Another suggestion from Cohen: “Develop a Chinese website, and host your website in China to avoid potential censorship, achieve faster download speeds and improve placement on search engine Baidu, which has more than 80% market share in China,” he said.

As for Russia, tourists are adventurous and they like spas, sports, good food and drink, warm weather, beaches and some culture and history thrown into the mix.

“The Russian market has traveled to Cuba for years,” Cohen said. “They’re ready now to explore other Caribbean destinations, but there’s competition out there with Vietnam, Thailand, Florida and the Adriatic competing for this slice of the pie.”

He also advised Caribbean tourism companies to focus on the group and charter markets in Russia.

Brazilian travelers “like entertainment and nightlife: last to bed, first to rise and they don’t spend much time in their hotel rooms,” he added.

Top three destinations for Brazilians are the U.S., Latin America and Europe, with travel spend the highest in the U.S., averaging $5,000 per trip.

Younger Brazilians favor independent travel and set the bar high for standards of service and luxury, according to Cohen.

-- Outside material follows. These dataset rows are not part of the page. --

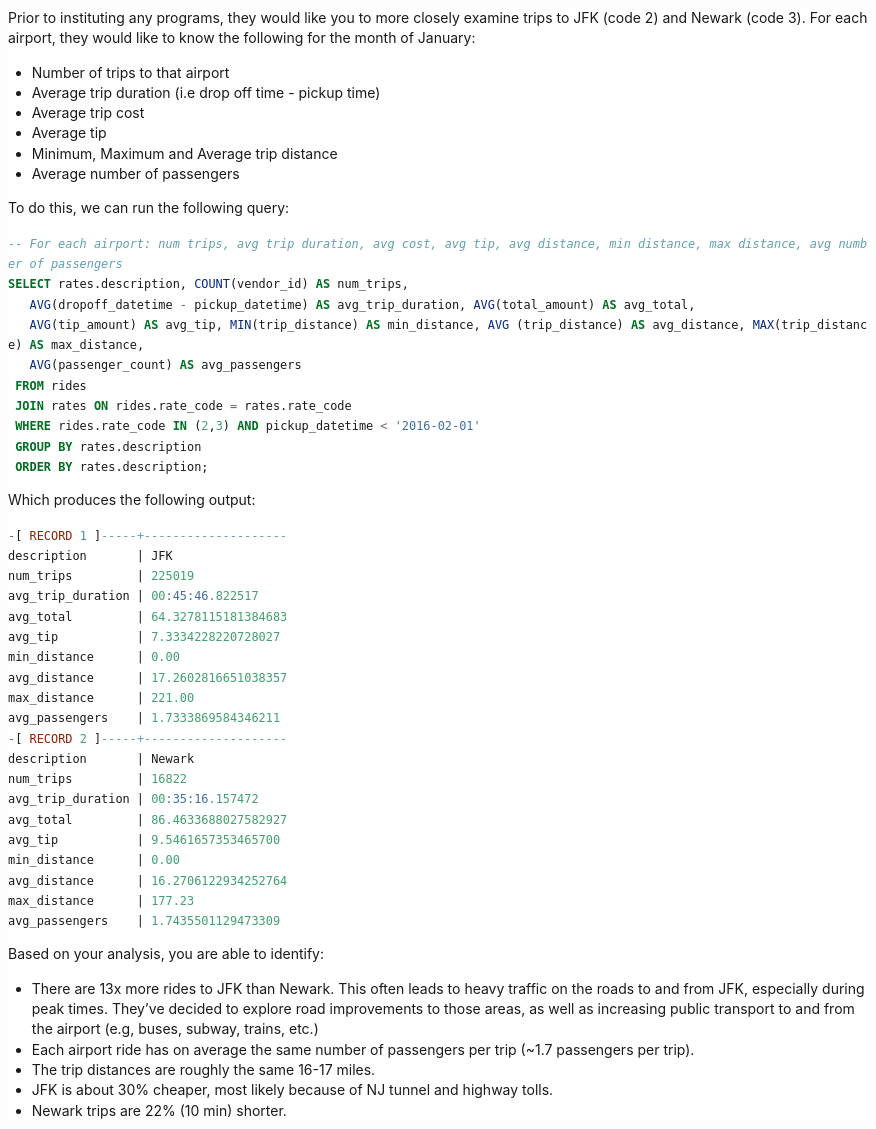 Prior to instituting any programs, they would like you to more closely
examine trips to JFK (code 2) and Newark (code 3). For each airport, they
would like to know the following for the month of January:
- Number of trips to that airport
- Average trip duration (i.e drop off time - pickup time)
- Average trip cost
- Average tip
- Minimum, Maximum and Average trip distance
- Average number of passengers

To do this, we can run the following query:

```sql
-- For each airport: num trips, avg trip duration, avg cost, avg tip, avg distance, min distance, max distance, avg number of passengers
SELECT rates.description, COUNT(vendor_id) AS num_trips,
   AVG(dropoff_datetime - pickup_datetime) AS avg_trip_duration, AVG(total_amount) AS avg_total,
   AVG(tip_amount) AS avg_tip, MIN(trip_distance) AS min_distance, AVG (trip_distance) AS avg_distance, MAX(trip_distance) AS max_distance,
   AVG(passenger_count) AS avg_passengers
 FROM rides
 JOIN rates ON rides.rate_code = rates.rate_code
 WHERE rides.rate_code IN (2,3) AND pickup_datetime < '2016-02-01'
 GROUP BY rates.description
 ORDER BY rates.description;
```

Which produces the following output:

```sql
-[ RECORD 1 ]-----+--------------------
description       | JFK
num_trips         | 225019
avg_trip_duration | 00:45:46.822517
avg_total         | 64.3278115181384683
avg_tip           | 7.3334228220728027
min_distance      | 0.00
avg_distance      | 17.2602816651038357
max_distance      | 221.00
avg_passengers    | 1.7333869584346211
-[ RECORD 2 ]-----+--------------------
description       | Newark
num_trips         | 16822
avg_trip_duration | 00:35:16.157472
avg_total         | 86.4633688027582927
avg_tip           | 9.5461657353465700
min_distance      | 0.00
avg_distance      | 16.2706122934252764
max_distance      | 177.23
avg_passengers    | 1.7435501129473309
```

Based on your analysis, you are able to identify:
- There are 13x more rides to JFK than Newark. This often leads to heavy traffic on the roads to and from JFK, especially during peak times. They’ve decided to explore road improvements to those areas, as well as increasing public transport to and from the airport (e.g, buses, subway, trains, etc.)
- Each airport ride has on average the same number of passengers per trip (~1.7 passengers per trip).
- The trip distances are roughly the same 16-17 miles.
- JFK is about 30% cheaper, most likely because of NJ tunnel and highway tolls.
- Newark trips are 22% (10 min) shorter.


[install-timescale]: /how-to-guides/install-timescaledb
[setup-psql]: /how-to-guides/connecting/psql
[NYCTLC]: https://www1.nyc.gov/site/tlc/about/tlc-trip-record-data.page
[nyc_data]: https://timescaledata.blob.core.windows.net/datasets/nyc_data.tar.gz
[postgis]: http://postgis.net/documentation
[time-series-forecasting]: /tutorials/time-series-forecast/
[continuous-aggregates]: /getting-started/create-cagg/
[other-samples]: /tutorials/sample-datasets/
[migrate]: /how-to-guides/migrate-data/
[forge-signup]: https://console.forge.timescale.com/signup
[hypertables]: /how-to-guides/hypertables
[parallel-copy]: https://github.com/timescale/timescaledb-parallel-copy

Destinations that welcome the LGBT (lesbian, gay, bisexual and transgender) market appeal to Brazil’s 9 million LGBT population.

“This segment represents a large opportunity for destinations willing to show their commitment to this market through appropriate staff training, tailored communications and the delivery of goods and services that reflect the concerns of this growing market,” Cohen said.

The meetings segment also has potential as Brazil’s economy grows and more companies stage conventions and conferences outside Brazil.

In fact, the Caribbean represents “a highly desirable location for all segments of the Brazilian outbound market,” he said. “It’s close, it’s got accessible airlift and most Caribbean countries allow Brazilians to travel without a visa.”